Credit problems for ag likely to be limited

News
Mar 13, 2009
by DTN
Credit problems for ag likely to be limited

While strong 2008 incomes and years of conservative borrowing have kept U.S. farmers in a relatively good credit situation heading into planting season, the long-term outlook is less positive, analysts said. In contrast with the disappearance of available credit in much of the country, banks in rural farming communities are still lending, analysts said. However, economists also report increasing anecdotal reports of tightening credit.

While the rural banks and many rural areas haven’t been embroiled in the subprime-lending mess, they aren’t completely immune.

“The banks have been insulated to a great extent, but they have not been isolated,” said Ernie Goss, an economist with Creighton University.

A January survey of 11 states, from Illinois to Colorado, found that 44 percent of bank chief executives said they had significantly tightened credit, according to Goss, and conditions have probably declined since then. The banks in the survey were in communities with an average size of 1,300, said Goss, a co-creator of the survey.

John Blanchfield, senior vice president of the American Bankers Association, said he has been telling producers to expect their bankers to ask them more questions.

Bankers may, for instance, go out to the farm and re-inventory collateral. Blanchfield called it “backto-basics banking.”

“There is going to be increased scrutiny of applications and there will probably be increased demand on the part of lenders to better understand how the producer intends to market their crop,” Blanchfield said. “They may ask questions about how solid is the buyer of the product they’re producing.”
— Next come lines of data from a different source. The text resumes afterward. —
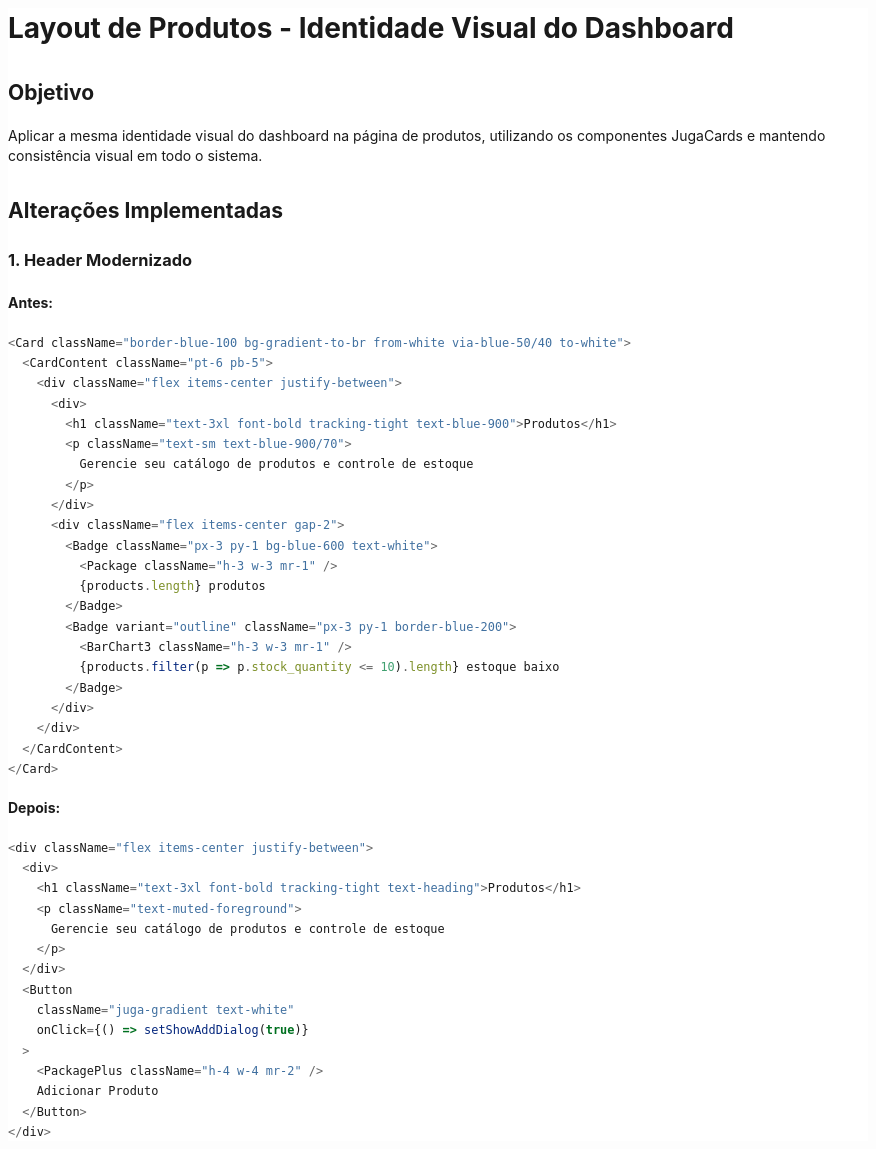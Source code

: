 # Layout de Produtos - Identidade Visual do Dashboard

## Objetivo
Aplicar a mesma identidade visual do dashboard na página de produtos, utilizando os componentes JugaCards e mantendo consistência visual em todo o sistema.

## Alterações Implementadas

### **1. Header Modernizado**

#### **Antes:**
```typescript
<Card className="border-blue-100 bg-gradient-to-br from-white via-blue-50/40 to-white">
  <CardContent className="pt-6 pb-5">
    <div className="flex items-center justify-between">
      <div>
        <h1 className="text-3xl font-bold tracking-tight text-blue-900">Produtos</h1>
        <p className="text-sm text-blue-900/70">
          Gerencie seu catálogo de produtos e controle de estoque
        </p>
      </div>
      <div className="flex items-center gap-2">
        <Badge className="px-3 py-1 bg-blue-600 text-white">
          <Package className="h-3 w-3 mr-1" />
          {products.length} produtos
        </Badge>
        <Badge variant="outline" className="px-3 py-1 border-blue-200">
          <BarChart3 className="h-3 w-3 mr-1" />
          {products.filter(p => p.stock_quantity <= 10).length} estoque baixo
        </Badge>
      </div>
    </div>
  </CardContent>
</Card>
```

#### **Depois:**
```typescript
<div className="flex items-center justify-between">
  <div>
    <h1 className="text-3xl font-bold tracking-tight text-heading">Produtos</h1>
    <p className="text-muted-foreground">
      Gerencie seu catálogo de produtos e controle de estoque
    </p>
  </div>
  <Button 
    className="juga-gradient text-white"
    onClick={() => setShowAddDialog(true)}
  >
    <PackagePlus className="h-4 w-4 mr-2" />
    Adicionar Produto
  </Button>
</div>
```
Those questions will be especially common among corn growers, who have seen the fortunes of one of their best customers—the ethanol industry—reverse drastically during the past year. VeraSun Energy Corp., following its bankruptcy filing last year, cancelled some of its cornpurchasing contracts.
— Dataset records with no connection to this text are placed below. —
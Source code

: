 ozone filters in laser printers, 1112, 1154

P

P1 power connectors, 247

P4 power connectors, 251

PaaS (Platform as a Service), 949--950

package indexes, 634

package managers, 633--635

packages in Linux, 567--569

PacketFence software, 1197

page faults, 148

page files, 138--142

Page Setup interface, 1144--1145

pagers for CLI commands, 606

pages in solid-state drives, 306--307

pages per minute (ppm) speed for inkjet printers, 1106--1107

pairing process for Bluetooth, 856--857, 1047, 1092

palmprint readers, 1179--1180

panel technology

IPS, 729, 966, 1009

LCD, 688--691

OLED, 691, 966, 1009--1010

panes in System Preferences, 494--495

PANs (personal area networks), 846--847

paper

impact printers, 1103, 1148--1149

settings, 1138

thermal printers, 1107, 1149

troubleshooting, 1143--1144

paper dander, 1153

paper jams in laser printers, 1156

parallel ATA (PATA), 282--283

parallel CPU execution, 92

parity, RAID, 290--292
With the exception of the reeling dairy industry, agriculture is going to perform “ok” in 2009, Blanchfield said, and funding shouldn’t be an issue, with interest rates “stable to declining.”
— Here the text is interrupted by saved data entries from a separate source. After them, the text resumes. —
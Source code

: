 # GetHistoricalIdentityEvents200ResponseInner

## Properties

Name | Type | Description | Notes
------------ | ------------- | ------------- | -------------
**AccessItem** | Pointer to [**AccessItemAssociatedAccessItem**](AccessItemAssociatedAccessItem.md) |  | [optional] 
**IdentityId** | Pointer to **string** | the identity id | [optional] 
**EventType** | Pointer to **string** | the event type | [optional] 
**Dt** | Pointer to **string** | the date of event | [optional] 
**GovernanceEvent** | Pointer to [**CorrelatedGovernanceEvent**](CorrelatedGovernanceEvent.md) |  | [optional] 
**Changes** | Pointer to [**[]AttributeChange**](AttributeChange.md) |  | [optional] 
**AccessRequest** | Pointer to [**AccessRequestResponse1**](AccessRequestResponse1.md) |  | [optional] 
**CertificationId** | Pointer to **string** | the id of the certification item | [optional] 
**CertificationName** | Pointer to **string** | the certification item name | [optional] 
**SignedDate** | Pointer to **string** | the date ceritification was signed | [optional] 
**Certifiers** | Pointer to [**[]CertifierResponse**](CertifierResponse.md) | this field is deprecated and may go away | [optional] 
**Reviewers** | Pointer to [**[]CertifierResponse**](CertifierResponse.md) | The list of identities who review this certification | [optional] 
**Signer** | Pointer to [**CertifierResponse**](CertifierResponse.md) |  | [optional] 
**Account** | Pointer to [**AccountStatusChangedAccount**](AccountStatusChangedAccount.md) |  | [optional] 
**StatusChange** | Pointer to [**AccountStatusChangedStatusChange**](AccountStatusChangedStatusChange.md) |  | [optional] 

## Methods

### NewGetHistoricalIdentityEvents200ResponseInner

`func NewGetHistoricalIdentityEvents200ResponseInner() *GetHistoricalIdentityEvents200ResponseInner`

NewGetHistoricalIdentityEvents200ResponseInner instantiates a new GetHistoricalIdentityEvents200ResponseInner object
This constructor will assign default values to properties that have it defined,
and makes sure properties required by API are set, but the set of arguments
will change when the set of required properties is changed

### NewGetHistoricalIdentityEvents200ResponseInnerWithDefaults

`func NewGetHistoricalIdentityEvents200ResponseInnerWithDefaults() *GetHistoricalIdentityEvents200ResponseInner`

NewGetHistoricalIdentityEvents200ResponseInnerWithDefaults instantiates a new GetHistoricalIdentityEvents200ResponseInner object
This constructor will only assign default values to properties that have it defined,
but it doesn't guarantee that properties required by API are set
“Typically, farmers for spring planting borrow 12- to 18-month term money,” Blanchfield said. “Really, that money right now is about as cheap as you can get.” Credit problems should be limited to farmers with troubled balance sheets, said Gary Schnitkey, agricultural economist with the University of Illinois. But for most farmers, balance sheets look good, and they are better positioned to handle the economic downturn than other sectors of the economy, analysts say. Prices for agricultural commodities soared in 2008 along with crude oil as the dollar plunged. And although prices had fallen by the end of the year, historically, they were still high. “We’re still coming off a pretty good income year, at least for the crop sector,” said Bruce Johnson, agricultural economist for the University of Nebraska.

“And that income year has led to paying down debt and getting better positioned and so forth coming into this year.” But that may not be the case a year from now, Johnson and others warn. If the economy is slow to rebound, as many economists expect, farmers could be in a difficult position because the profit potential for 2009 doesn’t resemble that of 2008. “For the most part, no significant signs of credit issues are being seen, and this spring’s crop is likely to be safe,” said Risk Management Commodities senior analyst Mike Zuzolo, citing anecdotal reports.

“But after that, it could be a different story.” In addition to lower commodity prices, input costs, particularly for fertilizer, are still high, according to many analysts. And farmers’ assets have softened.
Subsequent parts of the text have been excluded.